Nos últimos cinco anos, a carne brasileira passou de coadjuvante a peça-chave no mercado dos Estados Unidos. De janeiro a maio de 2025, o país respondeu por 26,6% de toda a carne bovina importada pelos norte-americanos, segundo relatório da Datagro Pecuária, elaborado a partir de dados do Departamento de Agricultura dos Estados Unidos (USDA).
A escalada é considerável se comparada a 2020, quando essa participação era de apenas 0,5% na importação. Hoje, a carne brasileira já representa 5,4% da proteína bovina consumida internamente nos EUA. Os beef trimmings, pedaços remanescentes do desossamento, são os principais produtos importados.
“Essa categoria é a base do famoso ground beef, usado em hambúrgueres, carne moída e alimentos processados. Sem o Brasil, o mercado americano enfrentaria um gargalo importante”, afirma João Figueiredo, analista da Datagro.
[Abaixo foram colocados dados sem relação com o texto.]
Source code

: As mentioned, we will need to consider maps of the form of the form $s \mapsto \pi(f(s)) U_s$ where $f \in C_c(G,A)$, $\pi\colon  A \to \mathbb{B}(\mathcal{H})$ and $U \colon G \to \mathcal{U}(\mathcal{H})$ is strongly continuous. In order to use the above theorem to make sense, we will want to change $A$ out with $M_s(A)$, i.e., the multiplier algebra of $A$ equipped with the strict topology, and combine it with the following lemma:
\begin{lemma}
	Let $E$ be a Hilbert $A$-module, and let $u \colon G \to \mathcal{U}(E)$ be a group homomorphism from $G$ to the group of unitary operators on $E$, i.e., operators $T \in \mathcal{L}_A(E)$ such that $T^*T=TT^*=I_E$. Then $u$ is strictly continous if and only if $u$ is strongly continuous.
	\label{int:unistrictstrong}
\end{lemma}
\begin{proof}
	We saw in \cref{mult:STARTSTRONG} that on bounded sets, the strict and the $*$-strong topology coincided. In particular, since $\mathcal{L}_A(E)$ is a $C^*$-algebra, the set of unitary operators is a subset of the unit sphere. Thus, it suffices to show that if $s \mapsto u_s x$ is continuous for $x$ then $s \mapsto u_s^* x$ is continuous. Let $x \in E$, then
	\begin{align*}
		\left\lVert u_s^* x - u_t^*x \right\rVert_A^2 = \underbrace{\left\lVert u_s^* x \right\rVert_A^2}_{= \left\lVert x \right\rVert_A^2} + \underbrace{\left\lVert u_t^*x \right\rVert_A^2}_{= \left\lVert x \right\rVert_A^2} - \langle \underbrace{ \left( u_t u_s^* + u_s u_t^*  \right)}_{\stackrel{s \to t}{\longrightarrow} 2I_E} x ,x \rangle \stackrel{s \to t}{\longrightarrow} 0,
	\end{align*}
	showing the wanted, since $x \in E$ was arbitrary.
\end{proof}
Representando cerca de metade do consumo per capita de carne bovina nos EUA, a carne moída consumida no território americano é, na maioria, produzida a partir de fêmeas bovinas de menor padrão de qualidade, uma categoria atualmente escassa, devido ao processo de liquidação do rebanho local.
A escassez de fêmeas no território norte-americano é resultado de um ciclo prolongado de abates, que comprometeu a oferta interna de cortes usados para carne moída. A produção local tende a priorizar carnes de maior valor agregado, o que reduz a disponibilidade de insumos para produtos populares.
“Os Estados Unidos vivenciaram dificuldades em torno dos custos de produção, muito acentuados ao longo dos últimos anos, com perda de margem dos pecuaristas e problemas com sucessão familiar, o que prejudicou significativamente o rebanho”, relembra Fernando Iglesias, do Safras & Mercado.
De acordo com ele, apesar de os Estados Unidos terem condições de recompor seu rebanho e diminuir a dependência das importações, esse processo levará alguns anos, podendo ser concluído apenas no final desta década.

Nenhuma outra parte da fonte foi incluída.